I'm thinking about adding a remote control valve on my drain port that's now a manual faucet. This would allow me to be control it remotely and simply use real-time camera monitoring of my water level as my feedback. I was thinking of using a Wzye smart switch that would power a powerpack that would power a valve. This would allow me to use my present home automation system for this purpose and avoid the need for a separate system and app. I thought an irrigation valve might work but they're not recommended for this type of service and they are typically installed below ground. There are other styles of control valves I could use but they're typically more expensive and I don't know how reliable they are. Taking this one step further I could also add a second valve that would connect my home water supply to the pump plumbing so I could back-feed it to add water when needed.

Is this a reasonable approach? Can standard plastic irrigation valves be mounted above ground and would they survive the Florida heat and sun? Any other methods I should consider?
 
First, when dealing with the auto fill side remember to insert an anti siphon valve of some sort so pool water can not be sucked back into the house potable water system. These are generally required anytime a potable and non-potable water system are connected.

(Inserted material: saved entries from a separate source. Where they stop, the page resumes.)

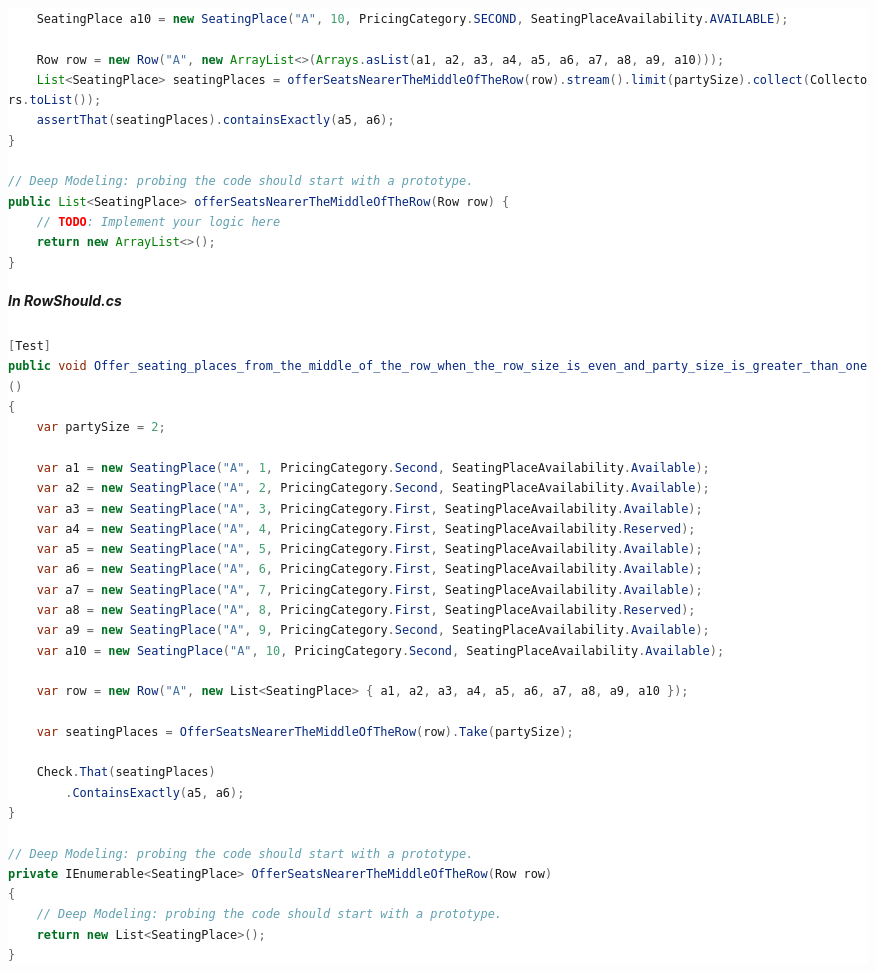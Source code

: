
 ```java
    SeatingPlace a10 = new SeatingPlace("A", 10, PricingCategory.SECOND, SeatingPlaceAvailability.AVAILABLE);

    Row row = new Row("A", new ArrayList<>(Arrays.asList(a1, a2, a3, a4, a5, a6, a7, a8, a9, a10)));
    List<SeatingPlace> seatingPlaces = offerSeatsNearerTheMiddleOfTheRow(row).stream().limit(partySize).collect(Collectors.toList());
    assertThat(seatingPlaces).containsExactly(a5, a6);
}

// Deep Modeling: probing the code should start with a prototype.
public List<SeatingPlace> offerSeatsNearerTheMiddleOfTheRow(Row row) {
    // TODO: Implement your logic here
    return new ArrayList<>();
}
```

##### In RowShould.cs

```c#
[Test]
public void Offer_seating_places_from_the_middle_of_the_row_when_the_row_size_is_even_and_party_size_is_greater_than_one()
{
    var partySize = 2;

    var a1 = new SeatingPlace("A", 1, PricingCategory.Second, SeatingPlaceAvailability.Available);
    var a2 = new SeatingPlace("A", 2, PricingCategory.Second, SeatingPlaceAvailability.Available);
    var a3 = new SeatingPlace("A", 3, PricingCategory.First, SeatingPlaceAvailability.Available);
    var a4 = new SeatingPlace("A", 4, PricingCategory.First, SeatingPlaceAvailability.Reserved);
    var a5 = new SeatingPlace("A", 5, PricingCategory.First, SeatingPlaceAvailability.Available);
    var a6 = new SeatingPlace("A", 6, PricingCategory.First, SeatingPlaceAvailability.Available);
    var a7 = new SeatingPlace("A", 7, PricingCategory.First, SeatingPlaceAvailability.Available);
    var a8 = new SeatingPlace("A", 8, PricingCategory.First, SeatingPlaceAvailability.Reserved);
    var a9 = new SeatingPlace("A", 9, PricingCategory.Second, SeatingPlaceAvailability.Available);
    var a10 = new SeatingPlace("A", 10, PricingCategory.Second, SeatingPlaceAvailability.Available);

    var row = new Row("A", new List<SeatingPlace> { a1, a2, a3, a4, a5, a6, a7, a8, a9, a10 });

    var seatingPlaces = OfferSeatsNearerTheMiddleOfTheRow(row).Take(partySize);

    Check.That(seatingPlaces)
        .ContainsExactly(a5, a6);
}

// Deep Modeling: probing the code should start with a prototype.
private IEnumerable<SeatingPlace> OfferSeatsNearerTheMiddleOfTheRow(Row row)
{
    // Deep Modeling: probing the code should start with a prototype.
    return new List<SeatingPlace>();
}
```
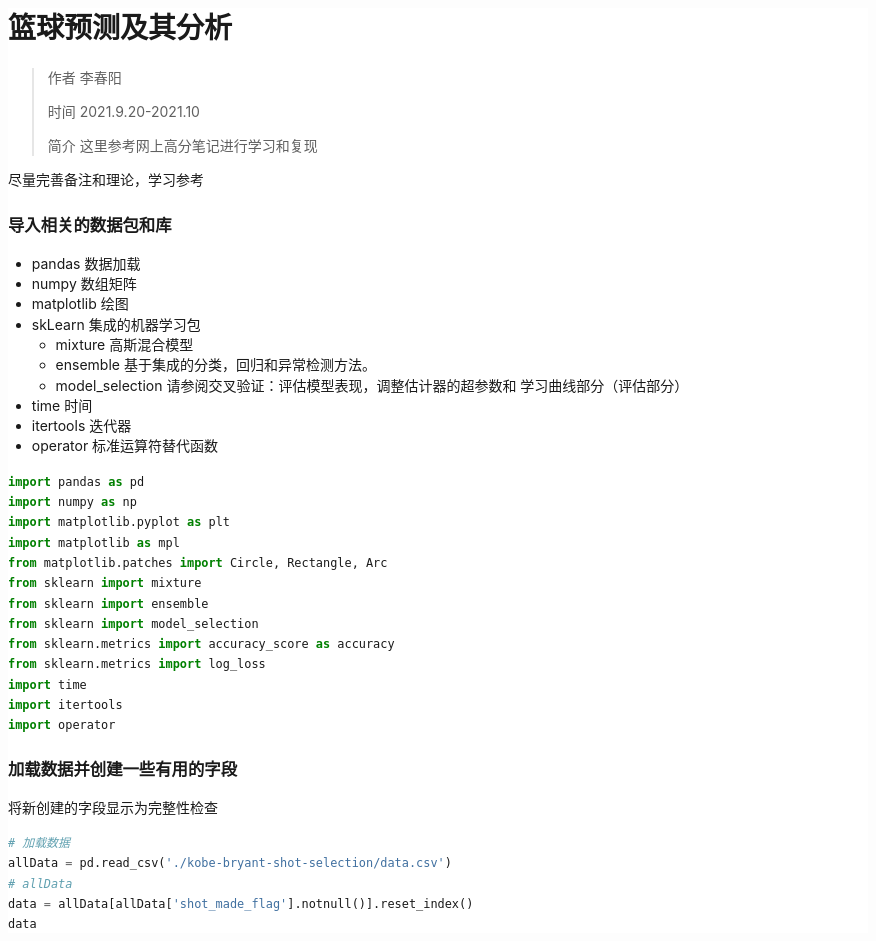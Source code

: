 # 篮球预测及其分析


> 作者 李春阳
>
> 时间 2021.9.20-2021.10
>
> 简介 这里参考网上高分笔记进行学习和复现


尽量完善备注和理论，学习参考

### 导入相关的数据包和库

+ pandas 数据加载
+ numpy 数组矩阵
+ matplotlib 绘图
+ skLearn 集成的机器学习包
    + mixture 高斯混合模型
    + ensemble 基于集成的分类，回归和异常检测方法。
    + model_selection 请参阅交叉验证：评估模型表现，调整估计器的超参数和 学习曲线部分（评估部分）
+ time 时间
+ itertools 迭代器
+ operator 标准运算符替代函数


```python
import pandas as pd
import numpy as np
import matplotlib.pyplot as plt
import matplotlib as mpl
from matplotlib.patches import Circle, Rectangle, Arc
from sklearn import mixture
from sklearn import ensemble
from sklearn import model_selection
from sklearn.metrics import accuracy_score as accuracy
from sklearn.metrics import log_loss
import time
import itertools
import operator
```

### 加载数据并创建一些有用的字段

将新创建的字段显示为完整性检查




```python
# 加载数据
allData = pd.read_csv('./kobe-bryant-shot-selection/data.csv')
# allData
data = allData[allData['shot_made_flag'].notnull()].reset_index()
data
```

As to the on/off valve, I would look at automated valves intended to shut off the whole house water supply in case of a leak. I know there are several out there that work on Z-Wave systems meant to shut off teh house water supply when a sensor detects a leak.
 
No Jim, unfortunately no overflow port. I wish it did have one! This pool is gunite and probably 20 years old, overflow ports seem to be a fairly recent development. Adding one from scratch would be difficult considering the gunite shell and the area around the pool.

However, you got me thinking. I have a pair of ports for spray jets that I seldom use and don't need. I just used one of the ports to mount a makeshift water level indicator. It may be possible to find one or both of those lines and repurpose at least one of them as an overflow. The bottom of those ports is about 1 inch higher than the optimum water level. You can see one of these ports with the makeshift device in this photo.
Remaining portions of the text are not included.